Activity => Beneath this line are the data; copy exactly the part of them that opens with the line containing "Version: 1.1.1" and closes with the line containing "## Introduction", and only that part.
*** Extracted records
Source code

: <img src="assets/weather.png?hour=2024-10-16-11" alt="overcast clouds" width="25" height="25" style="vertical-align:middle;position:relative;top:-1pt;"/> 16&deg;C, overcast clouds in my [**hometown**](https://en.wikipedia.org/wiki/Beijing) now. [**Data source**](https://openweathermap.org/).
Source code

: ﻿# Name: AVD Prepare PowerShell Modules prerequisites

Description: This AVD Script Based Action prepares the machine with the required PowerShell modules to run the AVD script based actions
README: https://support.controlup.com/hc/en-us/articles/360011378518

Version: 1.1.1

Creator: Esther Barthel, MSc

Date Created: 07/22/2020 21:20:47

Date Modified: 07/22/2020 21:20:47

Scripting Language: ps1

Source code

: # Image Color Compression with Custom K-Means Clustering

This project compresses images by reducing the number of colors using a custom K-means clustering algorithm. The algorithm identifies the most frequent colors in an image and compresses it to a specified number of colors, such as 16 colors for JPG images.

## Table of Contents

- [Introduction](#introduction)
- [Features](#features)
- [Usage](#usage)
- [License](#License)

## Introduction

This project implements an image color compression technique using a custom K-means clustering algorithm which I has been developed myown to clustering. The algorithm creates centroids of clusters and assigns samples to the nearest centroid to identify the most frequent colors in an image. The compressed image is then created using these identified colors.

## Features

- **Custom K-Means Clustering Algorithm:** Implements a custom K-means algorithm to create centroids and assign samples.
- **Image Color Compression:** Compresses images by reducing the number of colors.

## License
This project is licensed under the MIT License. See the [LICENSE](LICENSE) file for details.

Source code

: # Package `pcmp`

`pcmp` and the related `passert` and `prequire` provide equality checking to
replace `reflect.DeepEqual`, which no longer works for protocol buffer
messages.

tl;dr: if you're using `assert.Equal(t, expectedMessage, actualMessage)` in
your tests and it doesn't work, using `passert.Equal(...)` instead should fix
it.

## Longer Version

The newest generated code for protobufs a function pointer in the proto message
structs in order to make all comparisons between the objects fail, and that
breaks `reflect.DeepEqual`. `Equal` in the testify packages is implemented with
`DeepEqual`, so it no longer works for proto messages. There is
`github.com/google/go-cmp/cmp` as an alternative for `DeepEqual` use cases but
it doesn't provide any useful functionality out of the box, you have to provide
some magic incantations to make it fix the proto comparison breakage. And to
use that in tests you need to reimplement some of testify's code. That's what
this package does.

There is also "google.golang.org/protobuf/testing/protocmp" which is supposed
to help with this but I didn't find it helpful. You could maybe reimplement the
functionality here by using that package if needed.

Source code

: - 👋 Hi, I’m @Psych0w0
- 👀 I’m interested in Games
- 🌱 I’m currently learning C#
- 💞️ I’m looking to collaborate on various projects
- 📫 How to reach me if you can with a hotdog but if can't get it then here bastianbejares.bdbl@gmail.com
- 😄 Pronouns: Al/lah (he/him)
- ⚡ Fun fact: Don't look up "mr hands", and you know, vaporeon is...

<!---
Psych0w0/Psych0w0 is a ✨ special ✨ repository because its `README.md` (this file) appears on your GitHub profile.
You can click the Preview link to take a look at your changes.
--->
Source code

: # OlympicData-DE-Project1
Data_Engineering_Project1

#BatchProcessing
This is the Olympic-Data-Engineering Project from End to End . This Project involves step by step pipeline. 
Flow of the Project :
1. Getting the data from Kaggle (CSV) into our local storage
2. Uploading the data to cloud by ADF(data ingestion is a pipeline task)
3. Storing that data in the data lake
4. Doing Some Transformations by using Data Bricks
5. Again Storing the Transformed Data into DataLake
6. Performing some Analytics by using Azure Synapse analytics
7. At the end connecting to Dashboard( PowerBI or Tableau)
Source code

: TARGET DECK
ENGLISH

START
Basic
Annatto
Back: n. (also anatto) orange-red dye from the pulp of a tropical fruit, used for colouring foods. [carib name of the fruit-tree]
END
******
Your response =>
Version: 1.1.1

Creator: Esther Barthel, MSc

Date Created: 07/22/2020 21:20:47

Date Modified: 07/22/2020 21:20:47

Scripting Language: ps1

Source code

: # Image Color Compression with Custom K-Means Clustering

This project compresses images by reducing the number of colors using a custom K-means clustering algorithm. The algorithm identifies the most frequent colors in an image and compresses it to a specified number of colors, such as 16 colors for JPG images.

## Table of Contents

- [Introduction](#introduction)
- [Features](#features)
- [Usage](#usage)
- [License](#License)

## Introduction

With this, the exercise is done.